__What this task involves__. Your answer must consist of the lines running from the one that holds "for lowest dropout;" to the end of the data, copied exactly.

Top of Exercise inputs

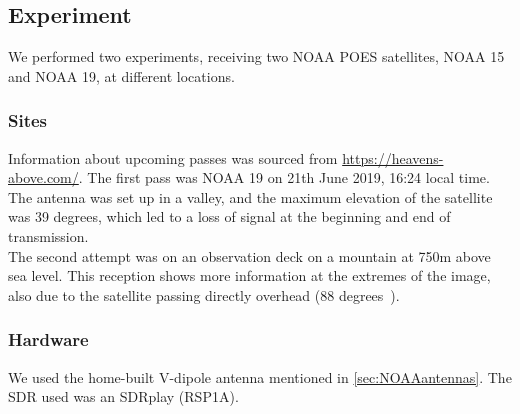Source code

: \documentclass[conference]{IEEEtran}
\begin{document}
\subsection{Experiment}
We performed two experiments, receiving two NOAA POES satellites, NOAA 15 and NOAA 19, at different locations.
\subsubsection{Sites}
Information about upcoming passes was sourced from \url{https://heavens-above.com/}. The first pass was NOAA 19 on 21th June 2019, 16:24 local time. The antenna was set up in a valley, and the maximum elevation of the satellite was 39 degrees, which led to a loss of signal at the beginning and end of transmission.\\
The second attempt was on an observation deck on a mountain at 750m above sea level. This reception shows more information at the extremes of the image, also due to the satellite passing directly overhead (88 degrees~\cite{heavensabove19noaa15}).\\
\subsubsection{Hardware}
We used the home-built V-dipole antenna mentioned in \ref{sec:NOAAantennas}. The SDR used was an SDRplay (RSP1A). 
\end{document}
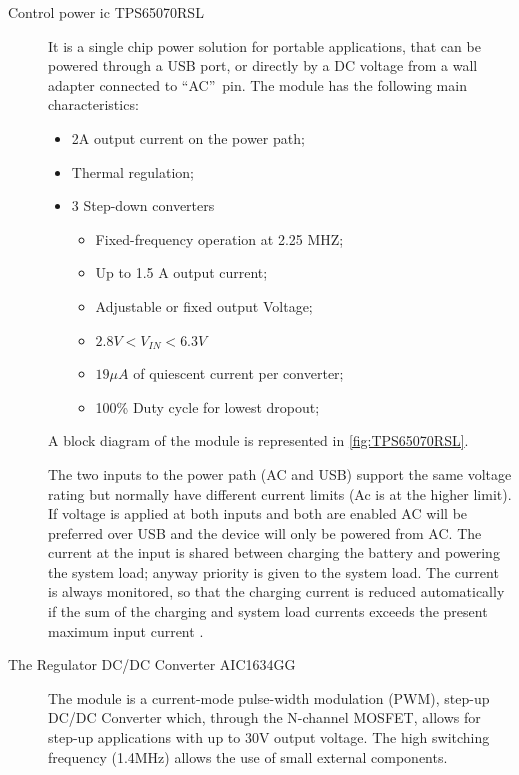 \documentclass[11pt,a4paper,titlepage]{article}
\begin{document}
				\begin{description}
				  \item [Control power \gls{ic} TPS65070RSL] It is a single chip power solution for portable applications, that can be powered through a USB port, or directly by a DC voltage from a wall adapter connected to \textquotedblleft AC\textquotedblright\ pin. The module has the following main characteristics:
						\begin{itemize}
							\item 2A output current on the power path;
							\item Thermal regulation;
							\item 3 Step-down converters
								\begin{itemize}
									\item Fixed-frequency operation at 2.25 MHZ;
									\item Up to 1.5 A output current;
									\item Adjustable or fixed output Voltage;
									\item $2.8V < V_{IN} < 6.3V$
									\item $19\mu A$ of quiescent current per converter;
									\item 100\% Duty cycle for lowest dropout;
								\end{itemize}
						\end{itemize}
				  A block diagram of the module is represented in \autoref{fig:TPS65070RSL}.

				  The two inputs to the power path (AC and USB) support the same voltage rating but normally have different current limits (Ac is at the higher limit). If voltage is applied at both inputs and both are enabled AC will be preferred over USB and the device will only be powered from AC. The current at the input is shared between charging the battery and powering the system load; anyway priority is given to the system load. The current is always monitored, so that the charging current is reduced automatically if the sum of the charging and system load currents exceeds the present maximum input current \cite{ICpower}.

				  \item[The Regulator DC/DC Converter AIC1634GG] The module is a current-mode pulse-width modulation (PWM), step-up DC/DC Converter which, through the N-channel MOSFET, allows for step-up applications with up to 30V output voltage. The high switching frequency (1.4MHz) allows the use of small external components.


\end{description}
\end{document}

Bottom of Exercise inputs

__Completed exercise__.
									\item 100\% Duty cycle for lowest dropout;
								\end{itemize}
						\end{itemize}
				  A block diagram of the module is represented in \autoref{fig:TPS65070RSL}.

				  The two inputs to the power path (AC and USB) support the same voltage rating but normally have different current limits (Ac is at the higher limit). If voltage is applied at both inputs and both are enabled AC will be preferred over USB and the device will only be powered from AC. The current at the input is shared between charging the battery and powering the system load; anyway priority is given to the system load. The current is always monitored, so that the charging current is reduced automatically if the sum of the charging and system load currents exceeds the present maximum input current \cite{ICpower}.

				  \item[The Regulator DC/DC Converter AIC1634GG] The module is a current-mode pulse-width modulation (PWM), step-up DC/DC Converter which, through the N-channel MOSFET, allows for step-up applications with up to 30V output voltage. The high switching frequency (1.4MHz) allows the use of small external components.


\end{description}
\end{document}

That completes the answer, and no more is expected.